#### PROBLEM DESCRIPTION:
Within the records below, reproduce without change the lines from the line that has "- Visual feedback for resource usage patterns" through the line that has "- [ ] Saboteur: Link", and only those.

#### DATA RECORDS:
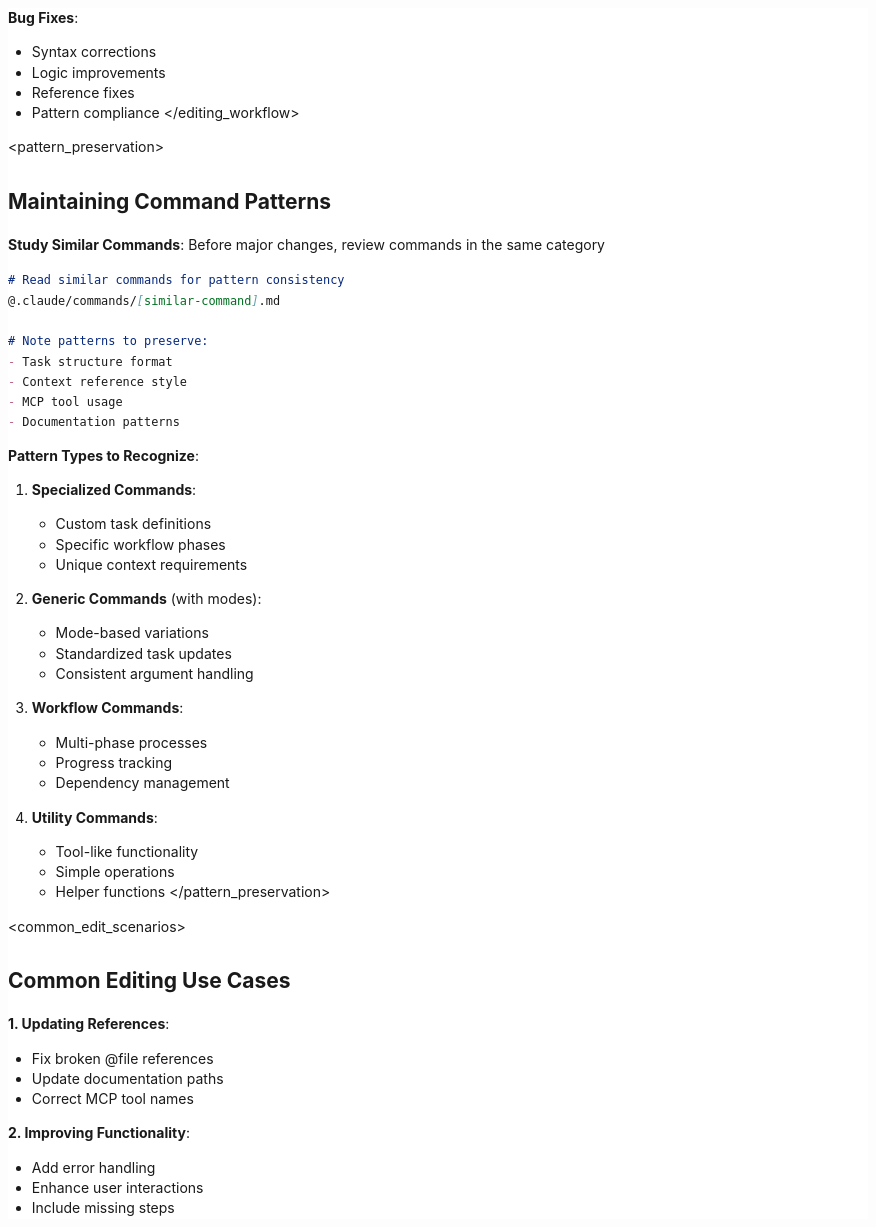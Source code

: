 **Bug Fixes**:
- Syntax corrections
- Logic improvements
- Reference fixes
- Pattern compliance
</editing_workflow>

<pattern_preservation>
## Maintaining Command Patterns

**Study Similar Commands**: Before major changes, review commands in the same category
```markdown
# Read similar commands for pattern consistency
@.claude/commands/[similar-command].md

# Note patterns to preserve:
- Task structure format
- Context reference style
- MCP tool usage
- Documentation patterns
```

**Pattern Types to Recognize**:

1. **Specialized Commands**:
   - Custom task definitions
   - Specific workflow phases
   - Unique context requirements

2. **Generic Commands** (with modes):
   - Mode-based variations
   - Standardized task updates
   - Consistent argument handling

3. **Workflow Commands**:
   - Multi-phase processes
   - Progress tracking
   - Dependency management

4. **Utility Commands**:
   - Tool-like functionality
   - Simple operations
   - Helper functions
</pattern_preservation>

<common_edit_scenarios>
## Common Editing Use Cases

**1. Updating References**:
- Fix broken @file references
- Update documentation paths
- Correct MCP tool names

**2. Improving Functionality**:
- Add error handling
- Enhance user interactions
- Include missing steps
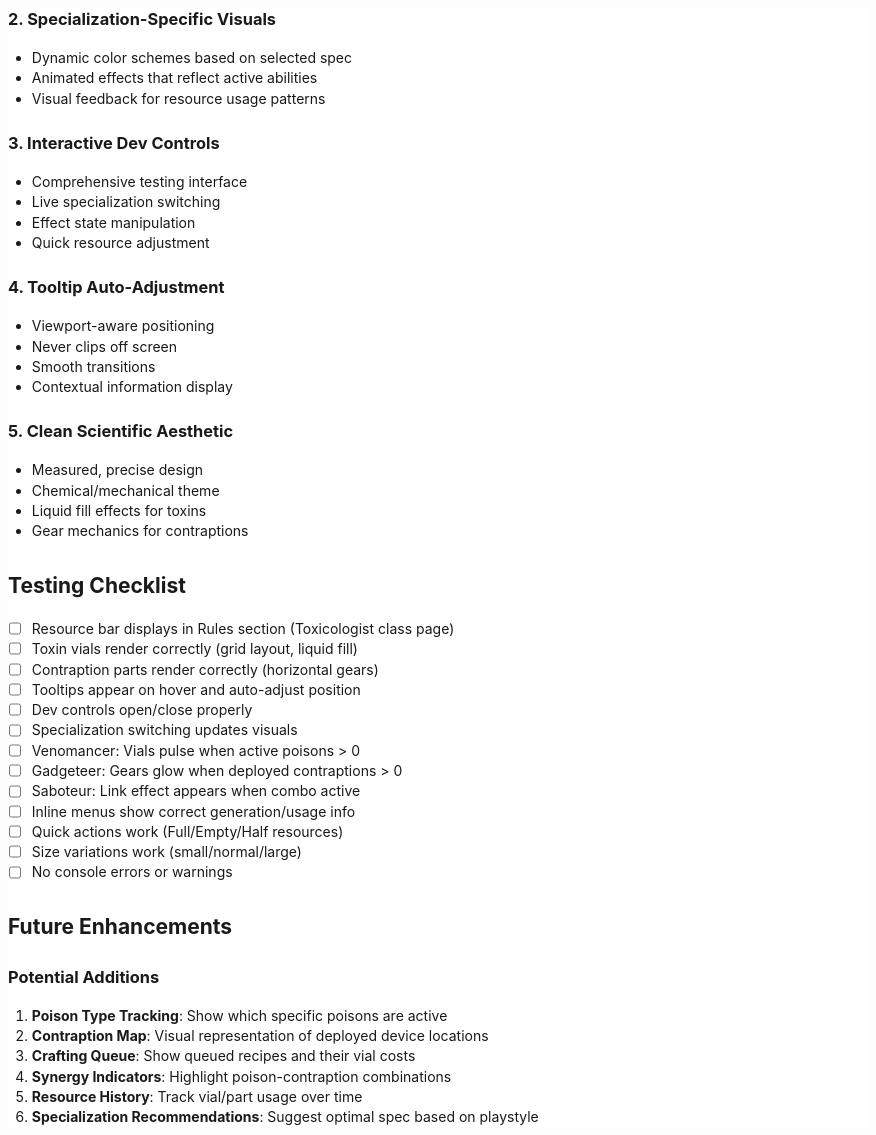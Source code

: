 ### 2. Specialization-Specific Visuals
- Dynamic color schemes based on selected spec
- Animated effects that reflect active abilities
- Visual feedback for resource usage patterns

### 3. Interactive Dev Controls
- Comprehensive testing interface
- Live specialization switching
- Effect state manipulation
- Quick resource adjustment

### 4. Tooltip Auto-Adjustment
- Viewport-aware positioning
- Never clips off screen
- Smooth transitions
- Contextual information display

### 5. Clean Scientific Aesthetic
- Measured, precise design
- Chemical/mechanical theme
- Liquid fill effects for toxins
- Gear mechanics for contraptions

## Testing Checklist

- [ ] Resource bar displays in Rules section (Toxicologist class page)
- [ ] Toxin vials render correctly (grid layout, liquid fill)
- [ ] Contraption parts render correctly (horizontal gears)
- [ ] Tooltips appear on hover and auto-adjust position
- [ ] Dev controls open/close properly
- [ ] Specialization switching updates visuals
- [ ] Venomancer: Vials pulse when active poisons > 0
- [ ] Gadgeteer: Gears glow when deployed contraptions > 0
- [ ] Saboteur: Link effect appears when combo active
- [ ] Inline menus show correct generation/usage info
- [ ] Quick actions work (Full/Empty/Half resources)
- [ ] Size variations work (small/normal/large)
- [ ] No console errors or warnings

## Future Enhancements

### Potential Additions
1. **Poison Type Tracking**: Show which specific poisons are active
2. **Contraption Map**: Visual representation of deployed device locations
3. **Crafting Queue**: Show queued recipes and their vial costs
4. **Synergy Indicators**: Highlight poison-contraption combinations
5. **Resource History**: Track vial/part usage over time
6. **Specialization Recommendations**: Suggest optimal spec based on playstyle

#### SOLUTION FOR THIS EXERCISE:
- Visual feedback for resource usage patterns

### 3. Interactive Dev Controls
- Comprehensive testing interface
- Live specialization switching
- Effect state manipulation
- Quick resource adjustment

### 4. Tooltip Auto-Adjustment
- Viewport-aware positioning
- Never clips off screen
- Smooth transitions
- Contextual information display

### 5. Clean Scientific Aesthetic
- Measured, precise design
- Chemical/mechanical theme
- Liquid fill effects for toxins
- Gear mechanics for contraptions

## Testing Checklist

- [ ] Resource bar displays in Rules section (Toxicologist class page)
- [ ] Toxin vials render correctly (grid layout, liquid fill)
- [ ] Contraption parts render correctly (horizontal gears)
- [ ] Tooltips appear on hover and auto-adjust position
- [ ] Dev controls open/close properly
- [ ] Specialization switching updates visuals
- [ ] Venomancer: Vials pulse when active poisons > 0
- [ ] Gadgeteer: Gears glow when deployed contraptions > 0
- [ ] Saboteur: Link effect appears when combo active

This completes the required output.